Probably user error, but has anyone else experience the vent corner of the smoker being very much hotter than the rest?  I made a few batches of jerky this week (7 pounds of meat worth).  On the first batch, the back right corner got burned on all 4 racks - About 3-4 inches worth of jerky burned while the rest was fine.

Perhaps I had the vent open too far and the heat turned up too high?  I don't remember what I set the unit for as far as temperature, but I'm pretty sure the vent was wide open.  Subsequent batches I was able to save by not putting meat on that corner, but I'm still wondering what I did wrong. 

Thoughts?  Thanks!


----------



## tromaron (Dec 22, 2011)

Check this thread for a solution to the hot spot. 

http://www.smokingmeatforums.com/t/87648/mes-modification-12x12-tile


----------



## captturbo (Dec 22, 2011)

I keep a ceramic tile on top of the heating element / smoke box too and it works wonders. You would think that Masterbuilt would make a small change to take care of this but in the end it's so easy to fix it's just not a real problem.


----------



## jak757 (Dec 22, 2011)

CaptTurbo said:


> I keep a ceramic tile on top of the heating element / smoke box too and it works wonders.

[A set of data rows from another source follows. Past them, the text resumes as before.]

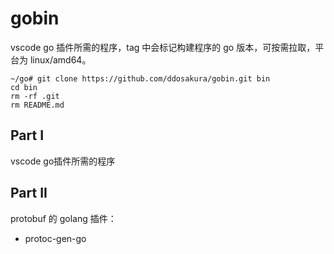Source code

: # gobin

vscode go 插件所需的程序，tag 中会标记构建程序的 go 版本，可按需拉取，平台为 linux/amd64。

```
~/go# git clone https://github.com/ddosakura/gobin.git bin
cd bin
rm -rf .git
rm README.md
```

## Part I

vscode go插件所需的程序

## Part II

protobuf 的 golang 插件：
+ protoc-gen-go
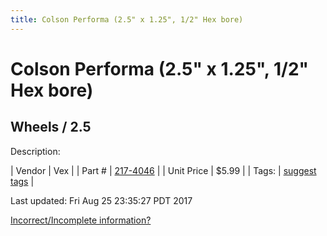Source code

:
 ```yaml
---
title: Colson Performa (2.5" x 1.25", 1/2" Hex bore)
---
```


# Colson Performa (2.5" x 1.25", 1/2" Hex bore)
## Wheels / 2.5
Description: 	 

| Vendor | Vex | 
| Part # | [217-4046](http://www.vexrobotics.com/vexpro/motion/wheels-and-hubs/colsonperforma.html) | 
| Unit Price | $5.99 | 
| Tags: | [suggest tags](https://docs.google.com/forms/d/e/1FAIpQLSeWyY8v3RgOty-MyWmh9U0iivNYN_molChYyS-0U-o-kOAv_g/viewform) | 

Last updated: Fri Aug 25 23:35:27 PDT 2017

 [Incorrect/Incomplete information?](https://docs.google.com/forms/d/e/1FAIpQLSeWyY8v3RgOty-MyWmh9U0iivNYN_molChYyS-0U-o-kOAv_g/viewform)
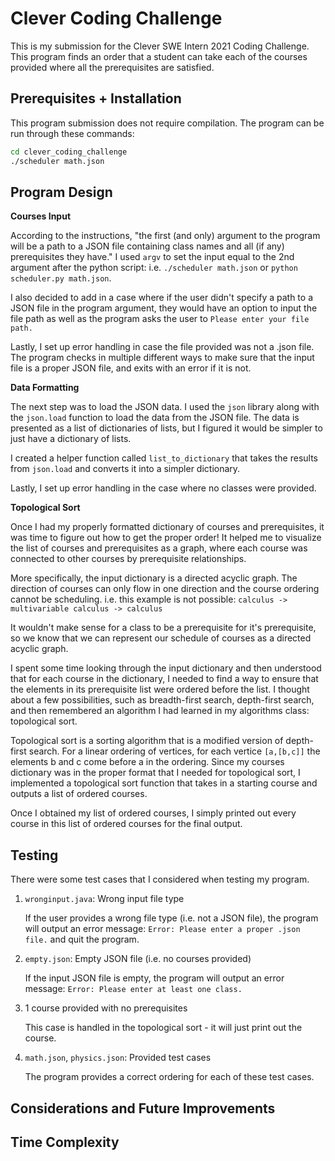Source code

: # Clever Coding Challenge
This is my submission for the Clever SWE Intern 2021 Coding Challenge. This program finds an order that a student can take each of the courses provided where all the prerequisites are satisfied.

## Prerequisites + Installation
This program submission does not require compilation. The program can be run through these commands:
```bash
cd clever_coding_challenge
./scheduler math.json
```

## Program Design
**Courses Input** 

According to the instructions, "the first (and only) argument to the program will be a path to a JSON file containing class names and all (if any) prerequisites they have." I used `argv` to set the input equal to the 2nd argument after the python script: i.e. `./scheduler math.json` or `python scheduler.py math.json`. 

I also decided to add in a case where if the user didn't specify a path to a JSON file in the program argument, they would have an option to input the file path as well as the program asks the user to `Please enter your file path.` 

Lastly, I set up error handling in case the file provided was not a .json file. The program checks in multiple different ways to make sure that the input file is a proper JSON file, and exits with an error if it is not.

**Data Formatting** 

The next step was to load the JSON data. I used the `json` library along with the `json.load` function to load the data from the JSON file. The data is presented as a list of dictionaries of lists, but I figured it would be simpler to just have a dictionary of lists. 

I created a helper function called `list_to_dictionary` that takes the results from `json.load` and converts it into a simpler dictionary.

Lastly, I set up error handling in the case where no classes were provided.

**Topological Sort**

Once I had my properly formatted dictionary of courses and prerequisites, it was time to figure out how to get the proper order! It helped me to visualize the list of courses and prerequisites as a graph, where each course was connected to other courses by prerequisite relationships.

More specifically, the input dictionary is a directed acyclic graph. The direction of courses can only flow in one direction and the course ordering cannot be scheduling. i.e. this example is not possible:
`calculus -> multivariable calculus -> calculus`

It wouldn't make sense for a class to be a prerequisite for it's prerequisite, so we know that we can represent our schedule of courses as a directed acyclic graph. 

I spent some time looking through the input dictionary and then understood that for each course in the dictionary, I needed to find a way to ensure that the elements in its prerequisite list were ordered before the list. I thought about a few possibilities, such as breadth-first search, depth-first search, and then remembered an algorithm I had learned in my algorithms class: topological sort.

Topological sort is a sorting algorithm that is a modified version of depth-first search. For a linear ordering of vertices, for each vertice `[a,[b,c]]` the elements b and c come before a in the ordering. Since my courses dictionary was in the proper format that I needed for topological sort, I implemented a topological sort function that takes in a starting course and outputs a list of ordered courses.

Once I obtained my list of ordered courses, I simply printed out every course in this list of ordered courses for the final output.

## Testing

There were some test cases that I considered when testing my program.

1. `wronginput.java`: Wrong input file type

    If the user provides a wrong file type (i.e. not a JSON file), the program will output an error message: `Error: Please enter a proper .json file.` and quit the program.

2. `empty.json`: Empty JSON file (i.e. no courses provided)

    If the input JSON file is empty, the program will output an error message: `Error: Please enter at least one class.`
    
3. 1 course provided with no prerequisites

    This case is handled in the topological sort - it will just print out the course. 

4. `math.json`, `physics.json`: Provided test cases

    The program provides a correct ordering for each of these test cases.

## Considerations and Future Improvements



## Time Complexity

You would think that Masterbuilt would make a small change to take care of this but in the end it's so easy to fix it's just not a real problem.




I heard about that before I bought my MES, and put a tile in place the first day I brought it home,  Haven't noticed any problems at all.  Like Capt said, its so easy to fix, its not a problem at all.


----------



## SmokinAl (Dec 22, 2011)

What they said, and no one can figure out why Masterbuilt hasn't changed the vent to the other side.


----------



## fpnmf (Dec 22, 2011)

SmokinAl said:


> What they said, and no one can figure out why Masterbuilt hasn't changed the vent to the other side.


Prolly because they cant convince the folks that make it over in China to change it.

They are funny that way..

When I had the bike shop a local guy was gonna make a million with el cheapo Chinese scooters..

They were very difficult to deal with making changes.

 Craig


----------



## daveomak (Dec 22, 2011)

If you feel like making a temporary mod, here is a mod that works well enough for me...in addition to the  floor tile I have in my MES 30....  

Trim an aluminum roasting pan to move the exhaust to the "center" of the smoker... Dave

Click on the link below:

http://www.smokingmeatforums.com/t/...-heat-distribution-and-eliminate-the-hot-spot

PS: I would like to address you in a personable fashion but typing b18c_ej8 is a PITA... Got another name that is a little easier for us old folks ???... Dave


----------